For far too long, our days had seemed a cacophony of annoying calls, urgent messages and tedious meetings, punctuated with traffic jams and late-night fast food. It was clearly time—past time—to turn out the office lights and get away from the rhythms of big city living. We called an old school friend living outside Boston and soon enough we had ourselves booked for a week of R and R in a remodeled barn just east of the Green Mountains in southern Vermont. We flew into Albany, left our cell phones on “Airplane Mode,” rented a car and an hour later crossed the New York-Vermont border into a blissfully quiet, late-summer afternoon in God’s country.
Vermont is deliciously rural, characterized by small towns and simple, country living. Cartier and Champlain explored this area (Vert Mont, French for Green Mountain) two hundred years before the American Revolution. The British arrived in the early 1700’s and after the French and Indian War, Ethan Allen and his Green Mountain Boys organized to protect the interests of early Vermont settlers. They then won fame by taking Fort Ticonderoga from the British during the first days of the Revolution. Today, Vermont’s 600,000 people (the second smallest state by population, half the population of Maine or New Hampshire) support a substantial tourism industry, dairy farming and some industrial fabrication. Summer here is short, but with warm days and cool nights among conifers and northern hardwoods, this was an ideal escape for two city folk treading water in the twenty-first century.
Our Boston friends suggested we book as a vacation rental one of the converted and remodeled barns that now populate Vermont. There were many from which to choose, most refurbished with all the conveniences travelers expect, but retaining the feel of country living. We were fortunate to secure a week at the Baby Barn, an architect-designed conversion that on the busiest days for visiting friends, easily accommodated six adults, five kids and a giant sheep dog. Nestled in the hills just east of Green Mountain National Forest between Londonderry and South Londonderry, this beautiful property blended a huge stone fireplace and pegged, wooden joints with massive, mullioned windows, a modern kitchen and internet access. We provisioned at the local market, bounced over a dirt access road for the last half mile or so and “dropped anchor” for a delightful “long week” a million miles away from clients, calls, and well, the accustomed cacophony.
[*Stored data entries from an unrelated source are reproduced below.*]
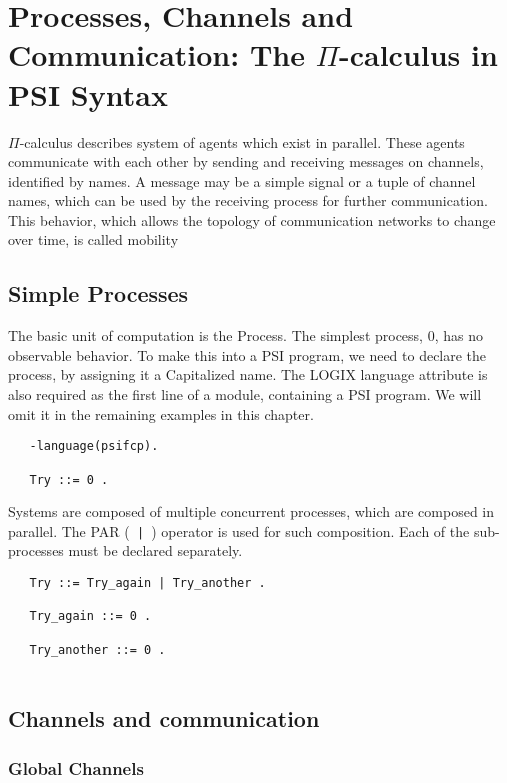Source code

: \chapter{Processes, Channels and Communication: The $\Pi$-calculus in
PSI Syntax}
\label{syntax}

$\Pi$-calculus describes system of agents which exist in
parallel. These agents communicate with each other by sending and
receiving messages on channels, identified by names. A message may
be a simple signal or a tuple of channel names, which can be used by the
receiving process for further communication. This behavior, which
allows the topology of communication networks to change over time, is
called mobility

\section{Simple Processes}

The basic unit of computation is the Process. The simplest process, 0,
has no observable behavior. To make this into a PSI program, we need
to declare the process, by assigning it a Capitalized name. The LOGIX
language attribute is also required as the first line of a module,
containing a PSI program. We
will omit it in the remaining examples in this chapter.

\begin{verbatim}
   -language(psifcp).

   Try ::= 0 .

\end{verbatim}

Systems are composed of multiple concurrent processes, which are
composed in parallel. The PAR (\verb+ | +) operator is used for such
composition. Each of the sub-processes must be declared separately.

\begin{verbatim}
   Try ::= Try_again | Try_another .

   Try_again ::= 0 .

   Try_another ::= 0 .
 
\end{verbatim}

\section{Channels and communication}

\subsection{Global Channels}

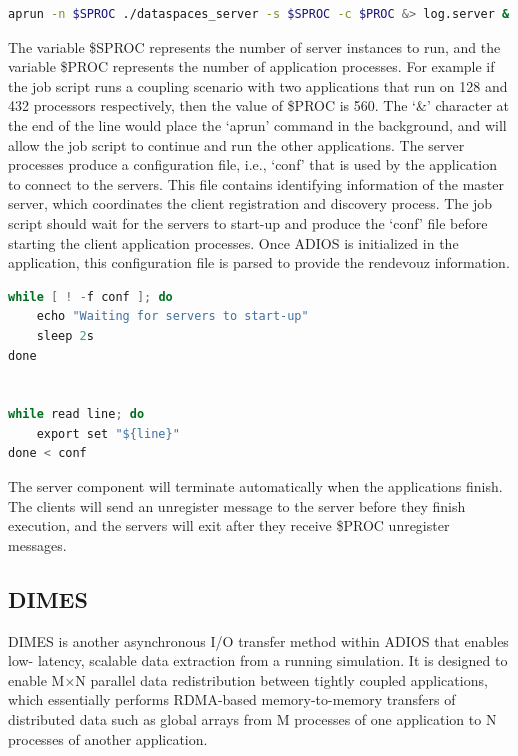 \begin{lstlisting}[language=bash, caption=Start the server component in a job file first.]
aprun -n $SPROC ./dataspaces_server -s $SPROC -c $PROC &> log.server &
\end{lstlisting}

The variable \$SPROC represents the number of server instances to run, and the 
variable \$PROC represents the number of application processes. For example if 
the job script runs a coupling scenario with two applications that run on 128 and 
432 processors respectively, then the value of \$PROC is 560. The `\&' character 
at the end of the line would place the `aprun' command in the background, and will 
allow the job script to continue and run the other applications. The server processes 
produce a configuration file, i.e., `conf' that is used by the application  
to connect to the servers. This file contains identifying information of the 
master server, which coordinates the client registration 
and discovery process. The job script should wait for the servers to start-up and 
produce the `conf' file before starting the client application processes. 
Once ADIOS is initialized in the application, this configuration file is parsed
to provide the rendevouz information. 

\begin{lstlisting}[language=C, caption=Wait for server start-up completion and export the configuration to environment variables.]
while [ ! -f conf ]; do
	echo "Waiting for servers to start-up"
	sleep 2s
done


while read line; do
	export set "${line}"
done < conf
\end{lstlisting}

The server component will terminate automatically when the applications finish. 
The clients  will send an unregister message to the server before 
they finish execution, and the servers will exit after they receive \$PROC unregister 
messages.


\subsection{DIMES}
\label{section-method-dimes}
DIMES is another asynchronous I/O transfer method within ADIOS that enables low-
latency, scalable data extraction from a running simulation. It is designed to enable M$
\times$N parallel data redistribution between tightly coupled applications, which 
essentially performs RDMA-based memory-to-memory transfers of distributed data such 
as global arrays from M processes of one application to N processes of another application.


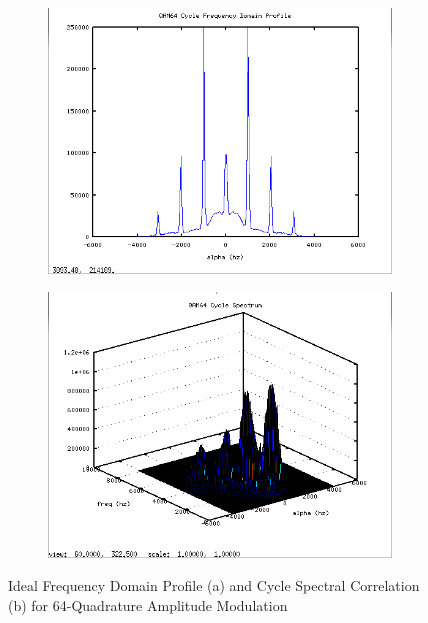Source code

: \begin{figure}
\centering
\begin{subfigure}{.49\textwidth}
\centering
\includegraphics[width=\linewidth]{../img/Report_QAM64_Ia_Ideal.png}
  \caption{ }
\end{subfigure}
\begin{subfigure}{.49\textwidth}
  \centering
  \includegraphics[width=\linewidth]{../img/Report_QAM64_Sxa_Ideal.png}
  \caption{ }
\end{subfigure}
\caption{Ideal Frequency Domain Profile (a) and Cycle Spectral Correlation (b)
for 64-Quadrature Amplitude Modulation}
\label{fig:IdealQAM64Cyclo}
\end{figure}


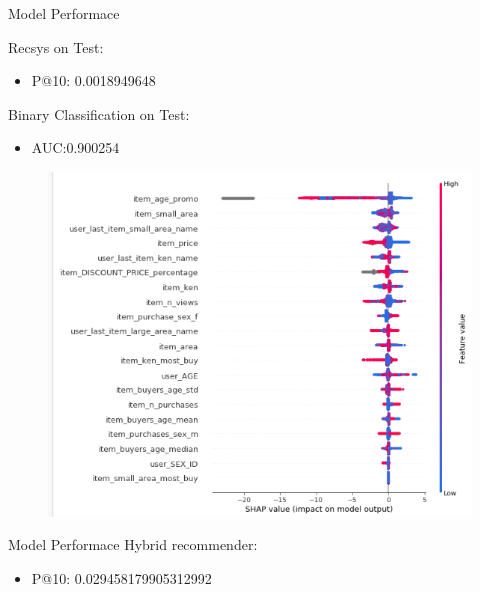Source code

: \documentclass{beamer}
\begin{document}
\begin{frame}{Model Performace}

	Recsys on Test:
	\begin{itemize}
		\item P@10: 0.0018949648 
	\end{itemize}
	 
	Binary Classification on Test: 
		\begin{itemize}
			\item AUC:0.900254
		\end{itemize}
	
	\begin{figure}
	\centering
	\includegraphics[width=0.7\linewidth]{../img/shap}
	\label{fig:shap}
	\end{figure}
\end{frame}

\begin{frame}{Model Performace}
	Hybrid recommender:

	\begin{itemize}
		\item P@10: 0.029458179905312992
	\end{itemize}
	
\end{frame}
	
\end{document}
Vermont’s summer weather was both less consistent and less predictable than the routine of southern California to which we had grown accustomed. The majority of our vacation days were warm and sunny, likely in the high 80’s or low 90’s with enough humidity to remind me of Midwest summers as a kid, waiting for school to restart. These days were perfect for day trips—we took several—hiking or just lollygagging in the meadows or spending a meditative moment sitting by the rapids of a rushing stream, of which there were several within a short distance. Mornings and evenings were cool, great for sleeping, with ethereal dawn mists that melted away before breakfast. Then there were rainy days that gave us time to read and even gave us a little quiet time for contemplative journal writing or a jigsaw puzzle. One of those rainy afternoons brought an electric show in thick, dark clouds, but left behind a crystalline afternoon perfect to take in the architecture of a square steepled country church, with its white, wood siding washed by the thunderstorm, sparkling against a cloudless, summer sky. The summer rains refreshed us, too, and washed some of the gunk from our cluttered minds.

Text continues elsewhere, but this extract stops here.